The shooting star, I thought, was a good omen.
Our cruise was a family celebration, 13 of us in the group celebrating my in-laws' 50th wedding anniversary. We chose the Tropicale because it was handy, leaving from Tampa, and because the itinerary is an interesting one, with three days at sea in the Gulf, and Grand Cayman, Cozumel and New Orleans as ports of call.
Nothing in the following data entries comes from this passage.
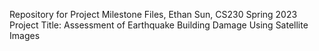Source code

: Repository for Project Milestone Files, Ethan Sun, CS230 Spring 2023
Project Title: Assessment of Earthquake Building Damage Using Satellite Images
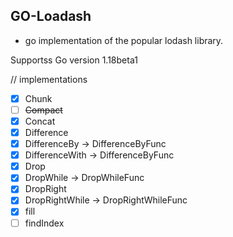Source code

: ## GO-Loadash

* go implementation of the popular lodash library.


Supportss Go version 1.18beta1


// implementations

- [x] Chunk
- [ ] ~~Compact~~
- [x] Concat
- [x] Difference
- [x] DifferenceBy -> DifferenceByFunc
- [x] DifferenceWith -> DifferenceByFunc
- [x] Drop
- [x] DropWhile -> DropWhileFunc
- [x] DropRight
- [x] DropRightWhile -> DropRightWhileFunc
- [x] fill
- [ ] findIndex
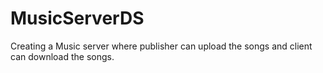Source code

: # MusicServerDS
Creating a Music server where publisher can upload the songs and client can download the songs.
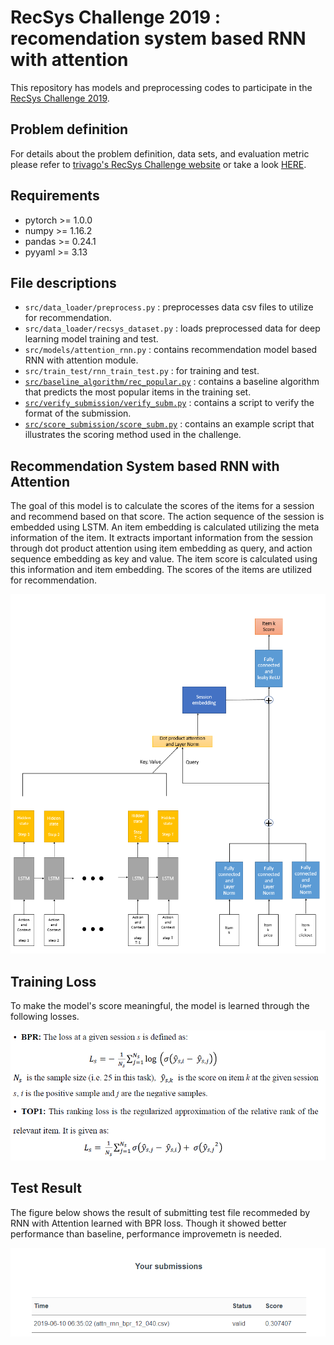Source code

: # RecSys Challenge 2019 : recomendation system based RNN with attention 

This repository has models and preprocessing codes to participate in the [RecSys Challenge 2019](http://www.recsyschallenge.com/2019/).

## Problem definition

For details about the problem definition, data sets, and evaluation metric please refer to [trivago's RecSys Challenge website](https://recsys.trivago.cloud/) or take a look [HERE](docs/problem_definition.md).

## Requirements
- pytorch >= 1.0.0
- numpy >= 1.16.2
- pandas >= 0.24.1
- pyyaml >= 3.13

## File descriptions
* `src/data_loader/preprocess.py` : preprocesses data csv files to utilize for recommendation.
* `src/data_loader/recsys_dataset.py` : loads preprocessed data for deep learning model training and test.
* `src/models/attention_rnn.py` : contains recommendation model based RNN with attention module.
* `src/train_test/rnn_train_test.py` : for training and test.
* [`src/baseline_algorithm/rec_popular.py`](https://github.com/recsyschallenge/2019) : contains a baseline algorithm that predicts the most popular items in the training set.
* [`src/verify_submission/verify_subm.py`](https://github.com/recsyschallenge/2019) : contains a script to verify the format of the submission.
* [`src/score_submission/score_subm.py`](https://github.com/recsyschallenge/2019) : contains an example script that illustrates the scoring method used in the challenge.


## Recommendation System based RNN with Attention
The goal of this model is to calculate the scores of the items for a session and recommend based on that score.
The action sequence of the session is embedded using LSTM. 
An item embedding is calculated utilizing the meta information of the item.
It extracts important information from the session through dot product attention using item embedding as query, and action sequence embedding as key and value.
The item score is calculated using this information and item embedding. 
The scores of the items are utilized for recommendation. 

<img src="docs/figures/attn_rnn.png">

## Training Loss
To make the model's score meaningful, the model is learned through the following losses.

<img src="docs/figures/loss.png">

## Test Result
The figure below shows the result of submitting test file recommeded by RNN with Attention learned with BPR loss.
Though it showed better performance than baseline, performance improvemetn is needed. 

<img src="docs/figures/subm_result.png">
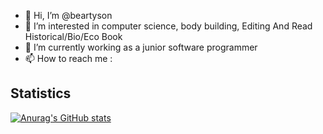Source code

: - 👋 Hi, I’m @beartyson
- 👀 I’m interested in computer science, body building, Editing And Read Historical/Bio/Eco Book
- 🌱 I’m currently working as a junior software programmer
- 📫 How to reach me :

## Statistics
[![Anurag's GitHub stats](https://github-readme-stats.vercel.app/api?username=beartyson)](https://github.com/anuraghazra/github-readme-stats)




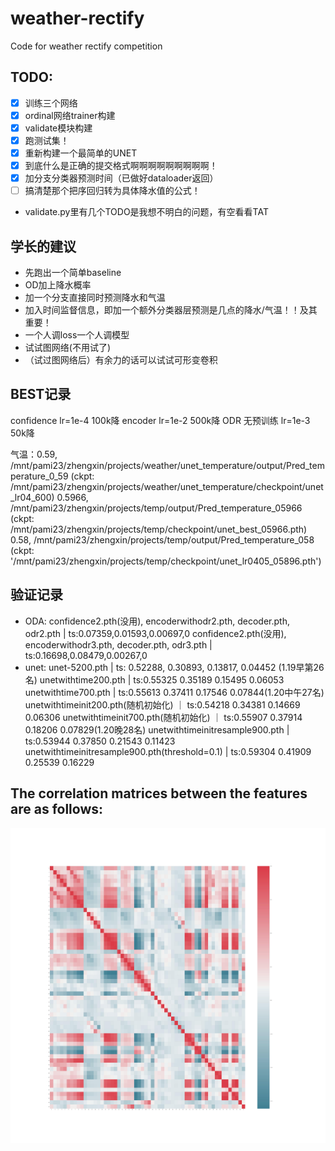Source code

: # weather-rectify
Code for weather rectify competition


## TODO: 
- [x] 训练三个网络
- [x] ordinal网络trainer构建
- [x] validate模块构建
- [x] 跑测试集！
- [x] 重新构建一个最简单的UNET
- [x] 到底什么是正确的提交格式啊啊啊啊啊啊啊啊啊！
- [x] 加分支分类器预测时间（已做好dataloader返回）
- [ ] 搞清楚那个把序回归转为具体降水值的公式！
- validate.py里有几个TODO是我想不明白的问题，有空看看TAT

 
## 学长的建议
- 先跑出一个简单baseline
- OD加上降水概率
- 加一个分支直接同时预测降水和气温
- 加入时间监督信息，即加一个额外分类器层预测是几点的降水/气温！！及其重要！
- 一个人调loss一个人调模型
- 试试图网络(不用试了)
- （试过图网络后）有余力的话可以试试可形变卷积

## BEST记录
confidence lr=1e-4  100k降
encoder lr=1e-2 500k降
ODR 无预训练 lr=1e-3 50k降

气温：0.59, /mnt/pami23/zhengxin/projects/weather/unet_temperature/output/Pred_temperature_0_59 
            (ckpt: /mnt/pami23/zhengxin/projects/weather/unet_temperature/checkpoint/unet_lr04_600)
    0.5966, /mnt/pami23/zhengxin/projects/temp/output/Pred_temperature_05966
            (ckpt: /mnt/pami23/zhengxin/projects/temp/checkpoint/unet_best_05966.pth)
    0.58, /mnt/pami23/zhengxin/projects/temp/output/Pred_temperature_058
         (ckpt: '/mnt/pami23/zhengxin/projects/temp/checkpoint/unet_lr0405_05896.pth')

## 验证记录
- ODA:
    confidence2.pth(没用), encoderwithodr2.pth, decoder.pth, odr2.pth | ts:0.07359,0.01593,0.00697,0
    confidence2.pth(没用), encoderwithodr3.pth, decoder.pth, odr3.pth | ts:0.16698,0.08479,0.00267,0
- unet:
    unet-5200.pth | ts: 0.52288, 0.30893, 0.13817, 0.04452 (1.19早第26名)
    unetwithtime200.pth | ts:0.55325 0.35189 0.15495 0.06053
    unetwithtime700.pth | ts:0.55613 0.37411 0.17546 0.07844(1.20中午27名)
    unetwithtimeinit200.pth(随机初始化) ｜ ts:0.54218 0.34381 0.14669 0.06306
    unetwithtimeinit700.pth(随机初始化) ｜ ts:0.55907 0.37914 0.18206 0.07829(1.20晚28名)
    unetwithtimeinitresample900.pth | ts:0.53944 0.37850 0.21543 0.11423
    unetwithtimeinitresample900.pth(threshold=0.1) | ts:0.59304 0.41909 0.25539 0.16229
## The correlation matrices between the features are as follows:
![](corrMatrix.jpg)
It's an unusual cruise in some ways, we discovered, and especially so in the winter. Tampa's weather was warm when we left and cold when we returned, and in between the weeklong cruise encountered balmy 80-degree sunshine in the Caribbean and a cold wind with snow flurries in New Orleans.
TAKING OFF FROM TAMPA
The Tropicale leaves Tampa in the evening and spends the next day at sea. We woke that first morning to cool, overcast skies and rough, rolling seas. The Tropicale is an older ship, built in the early 1980s, and it isn't as big as some of the new breed of cruise behemoths, nor as stable. It rolls a bit more in heavy seas than some might like, and about half of our large group made regular visits to the purser's office for free Dramamine.Carnival says the Tropicale will be replaced in Tampa by the larger, newer Celebration in May.
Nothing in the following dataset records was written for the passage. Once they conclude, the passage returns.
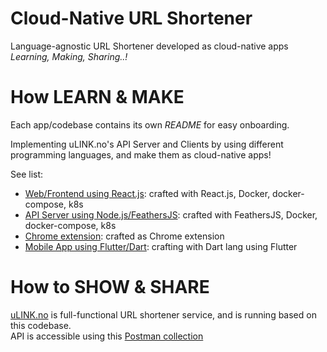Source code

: Cloud-Native URL Shortener  
==========================  

Language-agnostic URL Shortener developed as cloud-native apps  
_Learning, Making, Sharing..!_  

# How LEARN & MAKE  
Each app/codebase contains its own _README_ for easy onboarding.   

Implementing uLINK.no's API Server and Clients by using different programming languages, and make them as cloud-native apps! 

See list:  
- [Web/Frontend using React.js](ulink-web-reactjs): crafted with React.js, Docker, docker-compose, k8s  
- [API Server using Node.js/FeathersJS](ulink-api-js): crafted with FeathersJS, Docker, docker-compose, k8s  
- [Chrome extension](chrome-extension): crafted as Chrome extension  
- [Mobile App using Flutter/Dart](ulink_mobile): crafting with Dart lang using Flutter    


# How to SHOW & SHARE     
[uLINK.no](https://www.ulink.no) is full-functional URL shortener service, and is running based on this codebase.   
API is accessible using this [Postman collection](https://documenter.getpostman.com/view/2611563/RzfZPt3c)  
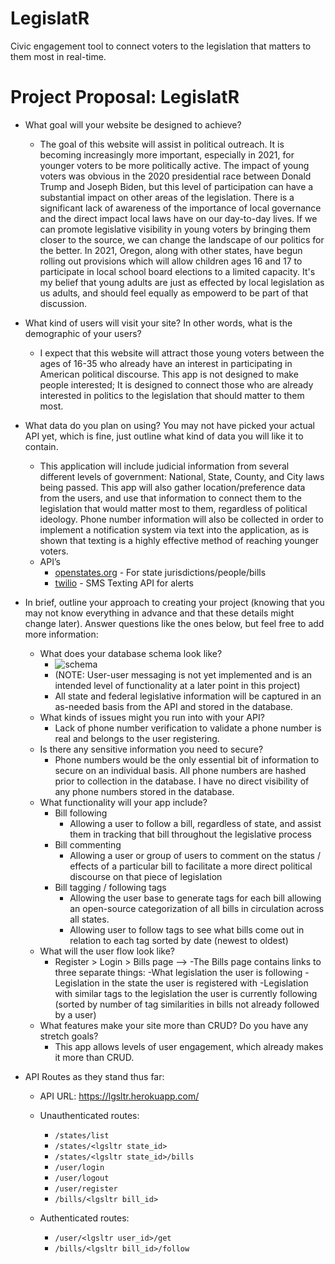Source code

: # LegislatR

Civic engagement tool to connect voters to the legislation that matters to them most in real-time.

# Project Proposal: LegislatR

- What goal will your website be designed to achieve?

  - The goal of this website will assist in political outreach. It is becoming increasingly more important, especially in 2021, for younger voters to be more politically active. The impact of young voters was obvious in the 2020 presidential race between Donald Trump and Joseph Biden, but this level of participation can have a substantial impact on other areas of the legislation. There is a significant lack of awareness of the importance of local governance and the direct impact local laws have on our day-to-day lives. If we can promote legislative visibility in young voters by bringing them closer to the source, we can change the landscape of our politics for the better. In 2021, Oregon, along with other states, have begun rolling out provisions which will allow children ages 16 and 17 to participate in local school board elections to a limited capacity. It's my belief that young adults are just as effected by local legislation as us adults, and should feel equally as empowerd to be part of that discussion.

- What kind of users will visit your site? In other words, what is the demographic of your users?

  - I expect that this website will attract those young voters between the ages of 16-35 who already have an interest in participating in American political discourse. This app is not designed to make people interested; It is designed to connect those who are already interested in politics to the legislation that should matter to them most.

- What data do you plan on using? You may not have picked your actual API yet, which is fine, just outline what kind of data you will like it to contain.

  - This application will include judicial information from several different levels of government: National, State, County, and City laws being passed. This app will also gather location/preference data from the users, and use that information to connect them to the legislation that would matter most to them, regardless of political ideology. Phone number information will also be collected in order to implement a notification system via text into the application, as is shown that texting is a highly effective method of reaching younger voters.
  - API’s
    - [openstates.org](https://v3.openstates.org/docs) - For state jurisdictions/people/bills
    - [twilio](https://www.twilio.com/sms) - SMS Texting API for alerts

- In brief, outline your approach to creating your project (knowing that you may not know everything in advance and that these details might change later). Answer questions like the ones below, but feel free to add more information:

  - What does your database schema look like?
    - ![schema](https://i.imgur.com/zdm99Nw.png)
    - (NOTE: User-user messaging is not yet implemented and is an intended level of functionality at a later point in this project)
    - All state and federal legislative information will be captured in an as-needed basis from the API and stored in the database.
  - What kinds of issues might you run into with your API?
    - Lack of phone number verification to validate a phone number is real and belongs to the user registering.
  - Is there any sensitive information you need to secure?
    - Phone numbers would be the only essential bit of information to secure on an individual basis. All phone numbers are hashed prior to collection in the database. I have no direct visibility of any phone numbers stored in the database.
  - What functionality will your app include?
    - Bill following
      - Allowing a user to follow a bill, regardless of state, and assist them in tracking that bill throughout the legislative process
    - Bill commenting
      - Allowing a user or group of users to comment on the status / effects of a particular bill to facilitate a more direct political discourse on that piece of legislation
    - Bill tagging / following tags
      - Allowing the user base to generate tags for each bill allowing an open-source categorization of all bills in circulation across all states.
      - Allowing user to follow tags to see what bills come out in relation to each tag sorted by date (newest to oldest)
  - What will the user flow look like?
    - Register > Login > Bills page -->
      -The Bills page contains links to three separate things:
      -What legislation the user is following
      -Legislation in the state the user is registered with
      -Legislation with similar tags to the legislation the user is currently following (sorted by number of tag similarities in bills not already followed by a user)
  - What features make your site more than CRUD? Do you have any stretch goals?
    - This app allows levels of user engagement, which already makes it more than CRUD.

- API Routes as they stand thus far:

  - API URL: https://lgsltr.herokuapp.com/

  - Unauthenticated routes:
    - `/states/list`
    - `/states/<lgsltr state_id>`
    - `/states/<lgsltr state_id>/bills`
    - `/user/login`
    - `/user/logout`
    - `/user/register`
    - `/bills/<lgsltr bill_id>`
  - Authenticated routes:
    - `/user/<lgsltr user_id>/get`
    - `/bills/<lgsltr bill_id>/follow`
We'd hoped to see the western tip of Cuba pass by off the port bow that first afternoon, but the weather didn't cooperate. Instead, with occasional rain showers and those rough seas, it was a good day to stay inside and check out the ship's possibilities.
The Tropicale's casino is large and active. There are two major lounges for floor shows and other entertainment, and while the requisite disco pounds and flashes appropriately, the piano bar offers a calmer evening's music.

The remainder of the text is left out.